__Data extracts__:
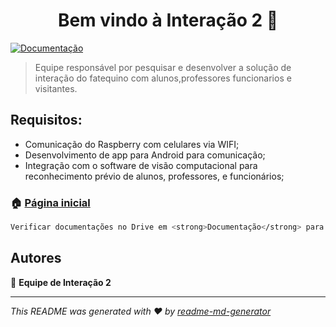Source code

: <h1 align="center">Bem vindo à Interação 2 👋</h1>
<p>
  <a href="https://drive.google.com/drive/folders/1vMmdR_w9nzmovm2YNCHiq_UOCbGeY-M_" target="_blank">
    <img alt="Documentação" src="https://img.shields.io/badge/documentação-sim-brightgreen.svg" />
  </a>
</p>

> Equipe responsável por pesquisar e desenvolver a solução de interação do fatequino com alunos,professores funcionarios e visitantes.


## Requisitos:
- Comunicação do Raspberry com celulares via WIFI;
- Desenvolvimento de app para Android para comunicação;
- Integração com o software de visão computacional para reconhecimento prévio de alunos, professores, e funcionários;

### 🏠 [Página inicial](https://fatequino.com.br/construcao-do-fatequino/interacao/)


```sh
Verificar documentações no Drive em <strong>Documentação</strong> para mais informações
```

## Autores

👤 **Equipe de Interação 2**

***
_This README was generated with ❤️ by [readme-md-generator](https://github.com/kefranabg/readme-md-generator)_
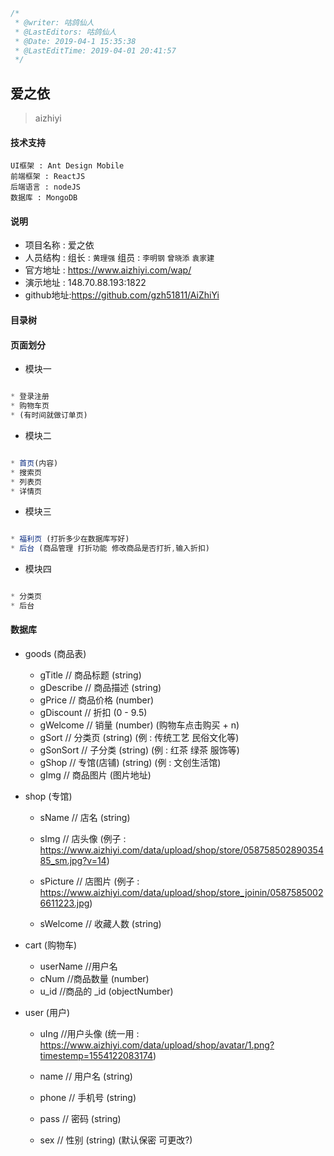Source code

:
```javascript
/*
 * @writer: 咕鸽仙人
 * @LastEditors: 咕鸽仙人
 * @Date: 2019-04-1 15:35:38
 * @LastEditTime: 2019-04-01 20:41:57
 */
```

##  爱之依
> aizhiyi

#### 技术支持

    UI框架 : Ant Design Mobile
    前端框架 : ReactJS
    后端语言 : nodeJS
    数据库 : MongoDB

#### 说明

  * 项目名称 : 爱之依
  * 人员结构 : 组长 : `黄理强`    组员 :  `李明钢` `曾晓添` `袁家建`
  * 官方地址 : https://www.aizhiyi.com/wap/
  * 演示地址 : 148.70.88.193:1822
  * github地址:https://github.com/gzh51811/AiZhiYi

#### 目录树



#### 页面划分

* 模块一
```javascript

* 登录注册
* 购物车页
* (有时间就做订单页)

```
* 模块二
```javascript

* 首页(内容)
* 搜索页
* 列表页
* 详情页

```
* 模块三
```javascript

* 福利页 (打折多少在数据库写好)
* 后台 (商品管理 打折功能 修改商品是否打折,输入折扣)

```
* 模块四
```javascript

* 分类页
* 后台

```

#### 数据库

* goods (商品表)
  * gTitle        // 商品标题    (string)
  * gDescribe     // 商品描述    (string)
  * gPrice        // 商品价格    (number)
  * gDiscount     // 折扣        (0 - 9.5)
  * gWelcome      // 销量        (number) (购物车点击购买 + n)
  * gSort         // 分类页      (string) (例 : 传统工艺 民俗文化等)
  * gSonSort      // 子分类      (string) (例 : 红茶 绿茶 服饰等)
  * gShop         // 专馆(店铺)  (string) (例 : 文创生活馆)
  * gImg          // 商品图片    (图片地址)

* shop (专馆)
  * sName         // 店名        (string)
  * sImg          // 店头像       (例子 : https://www.aizhiyi.com/data/upload/shop/store/05875850289035485_sm.jpg?v=14)

  * sPicture      // 店图片       (例子 : https://www.aizhiyi.com/data/upload/shop/store_joinin/05875850026611223.jpg)

  * sWelcome      // 收藏人数      (string)

* cart (购物车)
  * userName      //用户名
  * cNum          //商品数量       (number)
  * u_id          //商品的 _id     (objectNumber)

* user (用户)
  * uIng          //用户头像        (统一用 : https://www.aizhiyi.com/data/upload/shop/avatar/1.png?timestemp=1554122083174)

  * name          // 用户名         (string)
  * phone         // 手机号         (string)
  * pass          // 密码           (string)
  * sex           // 性别           (string) (默认保密 可更改?)


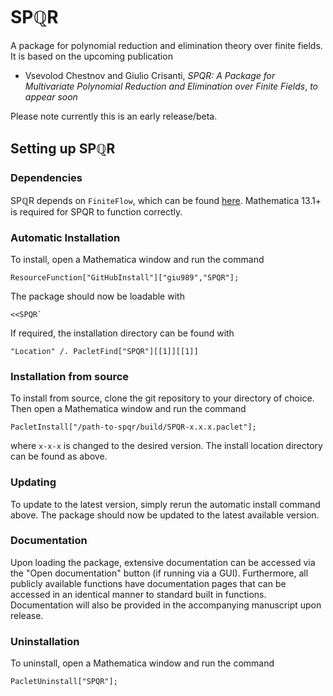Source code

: # SP$\mathbb{Q}$R
A package for polynomial reduction and elimination theory over finite fields. It is based on the upcoming publication
- Vsevolod Chestnov and Giulio Crisanti, *SPQR: A Package for Multivariate Polynomial Reduction and Elimination over Finite Fields*,
  _to appear soon_

Please note currently this is an early release/beta.
## Setting up SP$`\mathbb{Q}`$R
### Dependencies
SP$\mathbb{Q}$R depends on ``FiniteFlow``, which can be found [here](https://github.com/peraro/finiteflow).
Mathematica 13.1+ is required for SPQR to function correctly.
### Automatic Installation
To install, open a Mathematica window and run the command
```wolfram
ResourceFunction["GitHubInstall"]["giu989","SPQR"];
```
The package should now be loadable with
```wolfram
<<SPQR`
```
If required, the installation directory can be found with
```wolfram
"Location" /. PacletFind["SPQR"][[1]][[1]]
```
### Installation from source
To install from source, clone the git repository to your directory of choice. Then open a Mathematica window and run the command
```wolfram
PacletInstall["/path-to-spqr/build/SPQR-x.x.x.paclet"];
``` 
where ``x-x-x`` is changed to the desired version. The install location directory can be found as above.
### Updating
To update to the latest version, simply rerun the automatic install command above. The package should now be updated to the latest available version.
### Documentation
Upon loading the package, extensive documentation can be accessed via the "Open documentation" button (if running via a GUI). Furthermore, all publicly available functions have documentation pages that can be accessed in an identical manner to standard built in functions. Documentation will also be provided in the accompanying manuscript upon release.
### Uninstallation
To uninstall, open a Mathematica window and run the command
```wolfram
PacletUninstall["SPQR"];
```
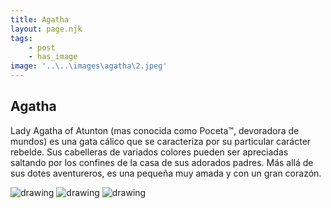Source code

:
 ```yaml
---
title: Agatha
layout: page.njk
tags:
    - post
    - has_image
image: '..\..\images\agatha\2.jpeg'
---
```


## Agatha


Lady Agatha of Atunton (mas conocida como Poceta™, devoradora de mundos) es una gata cálico que se caracteriza por su particular carácter rebelde. Sus cabelleras de variados colores pueden ser apreciadas saltando por los confines de la casa de sus adorados padres. Más allá de sus dotes aventureros, es una pequeña muy amada y con un gran corazón.


<div class="image_container" >
<img src="../../images/agatha/2.jpeg" alt="drawing" class="cat_image" />
<img src="../../images/agatha/3.jpeg" alt="drawing" class="cat_image" />
<img src="../../images/agatha/4.jpeg" alt="drawing" class="cat_image" />
</div>
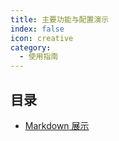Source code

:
 ```yaml
---
title: 主要功能与配置演示
index: false
icon: creative
category:
  - 使用指南
---
```


## 目录

- [Markdown 展示](markdown.md)
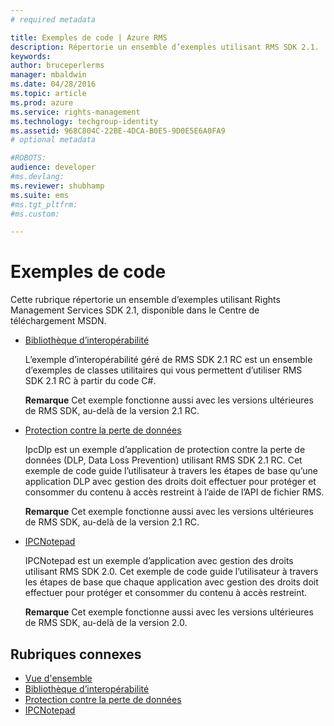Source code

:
 ```yaml
---
# required metadata

title: Exemples de code | Azure RMS
description: Répertorie un ensemble d’exemples utilisant RMS SDK 2.1.
keywords:
author: bruceperlerms
manager: mbaldwin
ms.date: 04/28/2016
ms.topic: article
ms.prod: azure
ms.service: rights-management
ms.technology: techgroup-identity
ms.assetid: 968C804C-22BE-4DCA-B0E5-9D0E5E6A0FA9
# optional metadata

#ROBOTS:
audience: developer
#ms.devlang:
ms.reviewer: shubhamp
ms.suite: ems
#ms.tgt_pltfrm:
#ms.custom:

---
```


# Exemples de code

Cette rubrique répertorie un ensemble d’exemples utilisant Rights Management Services SDK 2.1, disponible dans le Centre de téléchargement MSDN.

- [Bibliothèque d’interopérabilité](https://Code.MSDN.Microsoft.Com/AD-RMS-SDK-20-Interop-eb3fbce7)

  L’exemple d’interopérabilité géré de RMS SDK 2.1 RC est un ensemble d’exemples de classes utilitaires qui vous permettent d’utiliser RMS SDK 2.1 RC à partir du code C#.

  **Remarque** Cet exemple fonctionne aussi avec les versions ultérieures de RMS SDK, au-delà de la version 2.1 RC.

- [Protection contre la perte de données](https://Code.MSDN.Microsoft.Com/IpcDlp-Sample-Application-d30bb99d)

  IpcDlp est un exemple d’application de protection contre la perte de données (DLP, Data Loss Prevention) utilisant RMS SDK 2.1 RC. Cet exemple de code guide l’utilisateur à travers les étapes de base qu’une application DLP avec gestion des droits doit effectuer pour protéger et consommer du contenu à accès restreint à l’aide de l’API de fichier RMS.

  **Remarque** Cet exemple fonctionne aussi avec les versions ultérieures de RMS SDK, au-delà de la version 2.1 RC.

- [IPCNotepad](https://Code.MSDN.Microsoft.Com/IPCNotepad-Sample-f67dae80)

  IPCNotepad est un exemple d’application avec gestion des droits utilisant RMS SDK 2.0. Cet exemple de code guide l’utilisateur à travers les étapes de base que chaque application avec gestion des droits doit effectuer pour protéger et consommer du contenu à accès restreint.

  **Remarque** Cet exemple fonctionne aussi avec les versions ultérieures de RMS SDK, au-delà de la version 2.0.
 
## Rubriques connexes

* [Vue d'ensemble](ad-rms-overview.md)
* [Bibliothèque d’interopérabilité](https://Code.MSDN.Microsoft.Com/AD-RMS-SDK-20-Interop-eb3fbce7)
* [Protection contre la perte de données](https://Code.MSDN.Microsoft.Com/IpcDlp-Sample-Application-d30bb99d)
* [IPCNotepad](https://Code.MSDN.Microsoft.Com/IPCNotepad-Sample-f67dae80)
 

 


<!--HONumber=Apr16_HO4-->


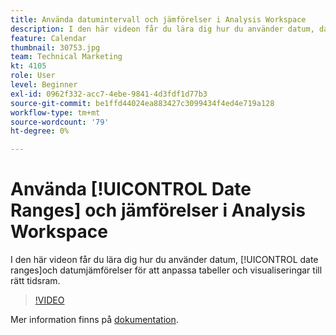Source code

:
 ```yaml
---
title: Använda datumintervall och jämförelser i Analysis Workspace
description: I den här videon får du lära dig hur du använder datum, datumintervall och datumjämförelser för att anpassa tabeller och visualiseringar till rätt tidsram.
feature: Calendar
thumbnail: 30753.jpg
team: Technical Marketing
kt: 4105
role: User
level: Beginner
exl-id: 0962f332-acc7-4ebe-9841-4d3fdf1d77b3
source-git-commit: be1ffd44024ea883427c3099434f4ed4e719a128
workflow-type: tm+mt
source-wordcount: '79'
ht-degree: 0%

---
```


# Använda [!UICONTROL Date Ranges] och jämförelser i Analysis Workspace

I den här videon får du lära dig hur du använder datum, [!UICONTROL date ranges]och datumjämförelser för att anpassa tabeller och visualiseringar till rätt tidsram.

>[!VIDEO](https://video.tv.adobe.com/v/30753/?quality=12)

Mer information finns på [dokumentation](https://experienceleague.adobe.com/docs/analytics/analyze/analysis-workspace/components/calendar-date-ranges/calendar.html).
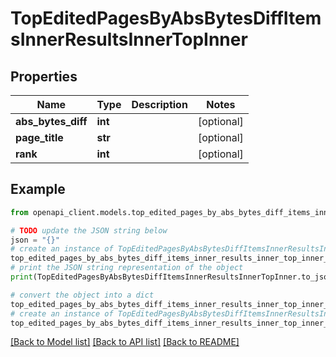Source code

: # TopEditedPagesByAbsBytesDiffItemsInnerResultsInnerTopInner


## Properties

Name | Type | Description | Notes
------------ | ------------- | ------------- | -------------
**abs_bytes_diff** | **int** |  | [optional] 
**page_title** | **str** |  | [optional] 
**rank** | **int** |  | [optional] 

## Example

```python
from openapi_client.models.top_edited_pages_by_abs_bytes_diff_items_inner_results_inner_top_inner import TopEditedPagesByAbsBytesDiffItemsInnerResultsInnerTopInner

# TODO update the JSON string below
json = "{}"
# create an instance of TopEditedPagesByAbsBytesDiffItemsInnerResultsInnerTopInner from a JSON string
top_edited_pages_by_abs_bytes_diff_items_inner_results_inner_top_inner_instance = TopEditedPagesByAbsBytesDiffItemsInnerResultsInnerTopInner.from_json(json)
# print the JSON string representation of the object
print(TopEditedPagesByAbsBytesDiffItemsInnerResultsInnerTopInner.to_json())

# convert the object into a dict
top_edited_pages_by_abs_bytes_diff_items_inner_results_inner_top_inner_dict = top_edited_pages_by_abs_bytes_diff_items_inner_results_inner_top_inner_instance.to_dict()
# create an instance of TopEditedPagesByAbsBytesDiffItemsInnerResultsInnerTopInner from a dict
top_edited_pages_by_abs_bytes_diff_items_inner_results_inner_top_inner_from_dict = TopEditedPagesByAbsBytesDiffItemsInnerResultsInnerTopInner.from_dict(top_edited_pages_by_abs_bytes_diff_items_inner_results_inner_top_inner_dict)
```
[[Back to Model list]](../README.md#documentation-for-models) [[Back to API list]](../README.md#documentation-for-api-endpoints) [[Back to README]](../README.md)


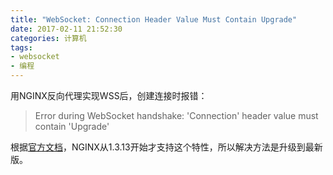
 ```yaml
---
title: "WebSocket: Connection Header Value Must Contain Upgrade"
date: 2017-02-11 21:52:30
categories: 计算机
tags:
- websocket
- 编程
---
```


用NGINX反向代理实现WSS后，创建连接时报错：

> Error during WebSocket handshake: 'Connection' header value must contain 'Upgrade'

根据[官方文档](http://nginx.org/en/docs/http/websocket.html)，NGINX从1.3.13开始才支持这个特性，所以解决方法是升级到最新版。
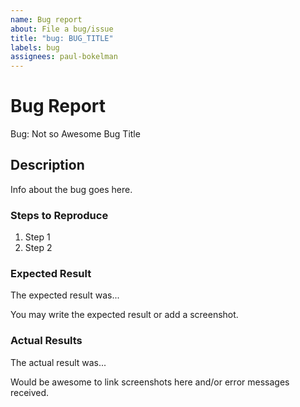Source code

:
 ```yaml
---
name: Bug report
about: File a bug/issue
title: "bug: BUG_TITLE"
labels: bug
assignees: paul-bokelman
---
```


<!-- Please search existing issues to avoid creating duplicates. -->

# Bug Report

Bug: Not so Awesome Bug Title

## Description

Info about the bug goes here.

### Steps to Reproduce

1. Step 1
2. Step 2

### Expected Result

The expected result was...

You may write the expected result or add a screenshot.

### Actual Results

The actual result was...

Would be awesome to link screenshots here and/or error messages received.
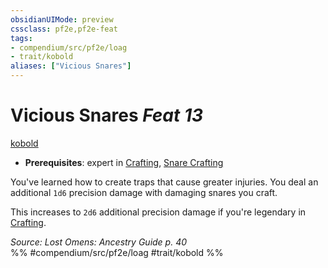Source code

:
 ```yaml
---
obsidianUIMode: preview
cssclass: pf2e,pf2e-feat
tags:
- compendium/src/pf2e/loag
- trait/kobold
aliases: ["Vicious Snares"]
---
```

# Vicious Snares  *Feat 13*  
[kobold](../../rules/traits/kobold-b1.md)  

- **Prerequisites**: expert in [Crafting](../skills.md#Crafting), [Snare Crafting](snare-crafting.md)

You've learned how to create traps that cause greater injuries. You deal an additional `1d6` precision damage with damaging snares you craft.

This increases to `2d6` additional precision damage if you're legendary in [Crafting](../skills.md#Crafting).

*Source: Lost Omens: Ancestry Guide p. 40*  
%% #compendium/src/pf2e/loag #trait/kobold %%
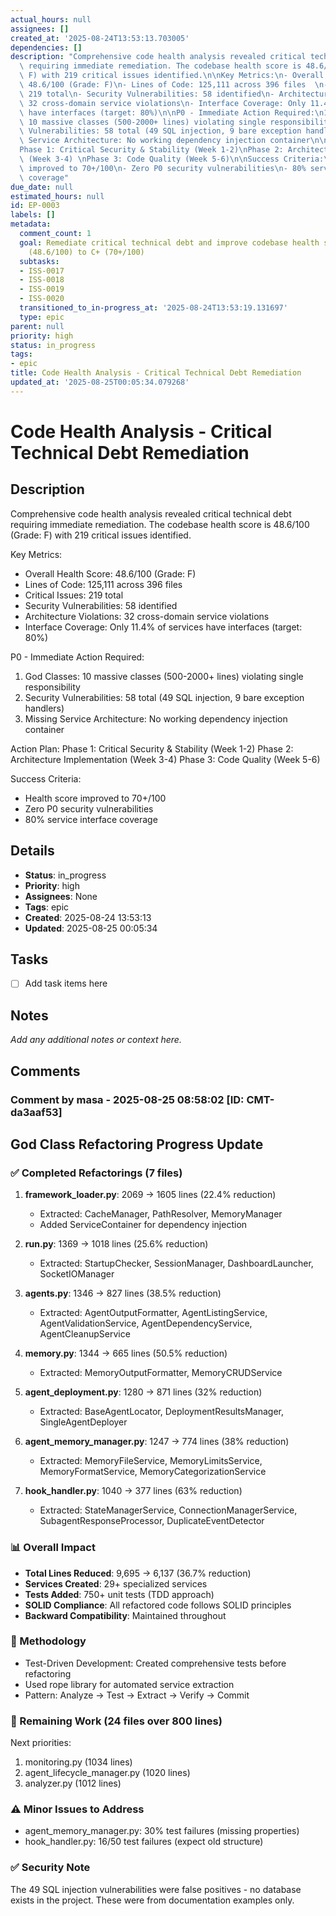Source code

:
 ```yaml
---
actual_hours: null
assignees: []
created_at: '2025-08-24T13:53:13.703005'
dependencies: []
description: "Comprehensive code health analysis revealed critical technical debt\
  \ requiring immediate remediation. The codebase health score is 48.6/100 (Grade:\
  \ F) with 219 critical issues identified.\n\nKey Metrics:\n- Overall Health Score:\
  \ 48.6/100 (Grade: F)\n- Lines of Code: 125,111 across 396 files  \n- Critical Issues:\
  \ 219 total\n- Security Vulnerabilities: 58 identified\n- Architecture Violations:\
  \ 32 cross-domain service violations\n- Interface Coverage: Only 11.4% of services\
  \ have interfaces (target: 80%)\n\nP0 - Immediate Action Required:\n1. God Classes:\
  \ 10 massive classes (500-2000+ lines) violating single responsibility\n2. Security\
  \ Vulnerabilities: 58 total (49 SQL injection, 9 bare exception handlers)\n3. Missing\
  \ Service Architecture: No working dependency injection container\n\nAction Plan:\n\
  Phase 1: Critical Security & Stability (Week 1-2)\nPhase 2: Architecture Implementation\
  \ (Week 3-4) \nPhase 3: Code Quality (Week 5-6)\n\nSuccess Criteria:\n- Health score\
  \ improved to 70+/100\n- Zero P0 security vulnerabilities\n- 80% service interface\
  \ coverage"
due_date: null
estimated_hours: null
id: EP-0003
labels: []
metadata:
  comment_count: 1
  goal: Remediate critical technical debt and improve codebase health score from F
    (48.6/100) to C+ (70+/100)
  subtasks:
  - ISS-0017
  - ISS-0018
  - ISS-0019
  - ISS-0020
  transitioned_to_in-progress_at: '2025-08-24T13:53:19.131697'
  type: epic
parent: null
priority: high
status: in_progress
tags:
- epic
title: Code Health Analysis - Critical Technical Debt Remediation
updated_at: '2025-08-25T00:05:34.079268'
---
```

# Code Health Analysis - Critical Technical Debt Remediation

## Description
Comprehensive code health analysis revealed critical technical debt requiring immediate remediation. The codebase health score is 48.6/100 (Grade: F) with 219 critical issues identified.

Key Metrics:
- Overall Health Score: 48.6/100 (Grade: F)
- Lines of Code: 125,111 across 396 files  
- Critical Issues: 219 total
- Security Vulnerabilities: 58 identified
- Architecture Violations: 32 cross-domain service violations
- Interface Coverage: Only 11.4% of services have interfaces (target: 80%)

P0 - Immediate Action Required:
1. God Classes: 10 massive classes (500-2000+ lines) violating single responsibility
2. Security Vulnerabilities: 58 total (49 SQL injection, 9 bare exception handlers)
3. Missing Service Architecture: No working dependency injection container

Action Plan:
Phase 1: Critical Security & Stability (Week 1-2)
Phase 2: Architecture Implementation (Week 3-4) 
Phase 3: Code Quality (Week 5-6)

Success Criteria:
- Health score improved to 70+/100
- Zero P0 security vulnerabilities
- 80% service interface coverage

## Details
- **Status**: in_progress
- **Priority**: high
- **Assignees**: None
- **Tags**: epic
- **Created**: 2025-08-24 13:53:13
- **Updated**: 2025-08-25 00:05:34

## Tasks
- [ ] Add task items here

## Notes
_Add any additional notes or context here._

## Comments

### Comment by masa - 2025-08-25 08:58:02 [ID: CMT-da3aaf53]
## God Class Refactoring Progress Update

### ✅ Completed Refactorings (7 files)

1. **framework_loader.py**: 2069 → 1605 lines (22.4% reduction)
   - Extracted: CacheManager, PathResolver, MemoryManager
   - Added ServiceContainer for dependency injection
   
2. **run.py**: 1369 → 1018 lines (25.6% reduction)
   - Extracted: StartupChecker, SessionManager, DashboardLauncher, SocketIOManager
   
3. **agents.py**: 1346 → 827 lines (38.5% reduction)
   - Extracted: AgentOutputFormatter, AgentListingService, AgentValidationService, AgentDependencyService, AgentCleanupService
   
4. **memory.py**: 1344 → 665 lines (50.5% reduction)
   - Extracted: MemoryOutputFormatter, MemoryCRUDService
   
5. **agent_deployment.py**: 1280 → 871 lines (32% reduction)
   - Extracted: BaseAgentLocator, DeploymentResultsManager, SingleAgentDeployer
   
6. **agent_memory_manager.py**: 1247 → 774 lines (38% reduction)
   - Extracted: MemoryFileService, MemoryLimitsService, MemoryFormatService, MemoryCategorizationService
   
7. **hook_handler.py**: 1040 → 377 lines (63% reduction)
   - Extracted: StateManagerService, ConnectionManagerService, SubagentResponseProcessor, DuplicateEventDetector

### 📊 Overall Impact
- **Total Lines Reduced**: 9,695 → 6,137 (36.7% reduction)
- **Services Created**: 29+ specialized services
- **Tests Added**: 750+ unit tests (TDD approach)
- **SOLID Compliance**: All refactored code follows SOLID principles
- **Backward Compatibility**: Maintained throughout

### 🚀 Methodology
- Test-Driven Development: Created comprehensive tests before refactoring
- Used rope library for automated service extraction
- Pattern: Analyze → Test → Extract → Verify → Commit

### 🔄 Remaining Work (24 files over 800 lines)
Next priorities:
1. monitoring.py (1034 lines)
2. agent_lifecycle_manager.py (1020 lines) 
3. analyzer.py (1012 lines)

### ⚠️ Minor Issues to Address
- agent_memory_manager.py: 30% test failures (missing properties)
- hook_handler.py: 16/50 test failures (expect old structure)

### ✅ Security Note
The 49 SQL injection vulnerabilities were false positives - no database exists in the project. These were from documentation examples only.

__Directions__: Looking at the entries above, can you reproduce exactly the lines from the one that holds "To update to" through the one that holds "### Documentation", and only those?

__Task output__:
To update to the latest version, simply rerun the automatic install command above. The package should now be updated to the latest available version.
### Documentation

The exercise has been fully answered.